== Segment start ==
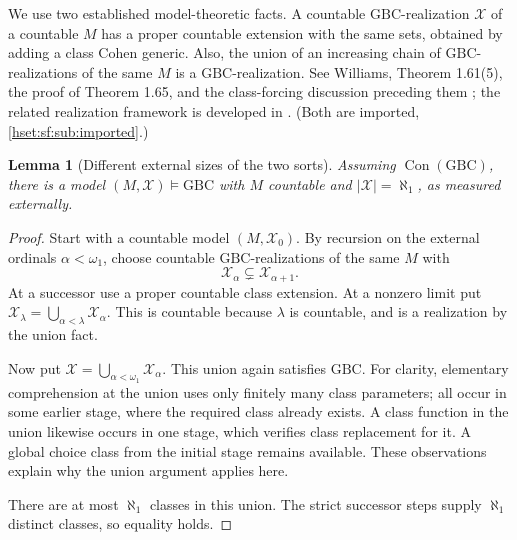 \documentclass[11pt,letterpaper]{article}
\newtheorem{lemma}[lemma]{Lemma}\aliascntresetthe{lemma}
\theoremstyle{definition}
\theoremstyle{remark}
\newcommand{\card}[1]{\lvert#1\rvert}
\newcommand{\GBC}{\mathrm{GBC}}
\newcommand{\Con}{\operatorname{Con}}
\begin{document}
We use two established model-theoretic facts. A countable $\GBC$-realization
$\mathcal X$ of a countable $M$ has a proper countable extension with the same
sets, obtained by adding a class Cohen generic. Also, the union of an increasing
chain of $\GBC$-realizations of the same $M$ is a $\GBC$-realization. See
Williams, Theorem 1.61(5), the proof of Theorem 1.65, and the class-forcing
discussion preceding them \cite{WilliamsDiss}; the related realization framework is
developed in \cite{WilliamsMin}. (Both are imported, \cref{hset:sf:sub:imported}.)

\begin{lemma}[Different external sizes of the two sorts]\label{hset:sf:lem:twosizes}
Assuming $\Con(\GBC)$, there is a model $(M,\mathcal X)\models\GBC$ with $M$
countable and $\card{\mathcal X}=\aleph_1$, as measured externally.
\end{lemma}
\begin{proof}
Start with a countable model $(M,\mathcal X_0)$. By recursion on the external
ordinals $\alpha<\omega_1$, choose countable $\GBC$-realizations of the same $M$
with
\[
 \mathcal X_\alpha\subsetneq\mathcal X_{\alpha+1}.
\]
At a successor use a proper countable class extension. At a nonzero limit put
$\mathcal X_\lambda=\bigcup_{\alpha<\lambda}\mathcal X_\alpha$. This is countable
because $\lambda$ is countable, and is a realization by the union fact.

Now put $\mathcal X=\bigcup_{\alpha<\omega_1}\mathcal X_\alpha$. This union again
satisfies $\GBC$. For clarity, elementary comprehension at the union uses only
finitely many class parameters; all occur in some earlier stage, where the required
class already exists. A class function in the union likewise occurs in one stage,
which verifies class replacement for it. A global choice class from the initial
stage remains available. These observations explain why the union argument applies
here.

There are at most $\aleph_1$ classes in this union. The strict successor steps
supply $\aleph_1$ distinct classes, so equality holds.
\end{proof}
\end{document}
== Segment end ==
▸ What you are asked to do
Reprint the listing above exactly, without images.

▸ Task result
 \documentclass[11pt,letterpaper]{article}
\newtheorem{lemma}[lemma]{Lemma}\aliascntresetthe{lemma}
\theoremstyle{definition}
\theoremstyle{remark}
\newcommand{\card}[1]{\lvert#1\rvert}
\newcommand{\GBC}{\mathrm{GBC}}
\newcommand{\Con}{\operatorname{Con}}
\begin{document}
We use two established model-theoretic facts. A countable $\GBC$-realization
$\mathcal X$ of a countable $M$ has a proper countable extension with the same
sets, obtained by adding a class Cohen generic. Also, the union of an increasing
chain of $\GBC$-realizations of the same $M$ is a $\GBC$-realization. See
Williams, Theorem 1.61(5), the proof of Theorem 1.65, and the class-forcing
discussion preceding them \cite{WilliamsDiss}; the related realization framework is
developed in \cite{WilliamsMin}. (Both are imported, \cref{hset:sf:sub:imported}.)

\begin{lemma}[Different external sizes of the two sorts]\label{hset:sf:lem:twosizes}
Assuming $\Con(\GBC)$, there is a model $(M,\mathcal X)\models\GBC$ with $M$
countable and $\card{\mathcal X}=\aleph_1$, as measured externally.
\end{lemma}
\begin{proof}
Start with a countable model $(M,\mathcal X_0)$. By recursion on the external
ordinals $\alpha<\omega_1$, choose countable $\GBC$-realizations of the same $M$
with
\[
 \mathcal X_\alpha\subsetneq\mathcal X_{\alpha+1}.
\]
At a successor use a proper countable class extension. At a nonzero limit put
$\mathcal X_\lambda=\bigcup_{\alpha<\lambda}\mathcal X_\alpha$. This is countable
because $\lambda$ is countable, and is a realization by the union fact.

Now put $\mathcal X=\bigcup_{\alpha<\omega_1}\mathcal X_\alpha$. This union again
satisfies $\GBC$. For clarity, elementary comprehension at the union uses only
finitely many class parameters; all occur in some earlier stage, where the required
class already exists. A class function in the union likewise occurs in one stage,
which verifies class replacement for it. A global choice class from the initial
stage remains available. These observations explain why the union argument applies
here.

There are at most $\aleph_1$ classes in this union. The strict successor steps
supply $\aleph_1$ distinct classes, so equality holds.
\end{proof}
\end{document}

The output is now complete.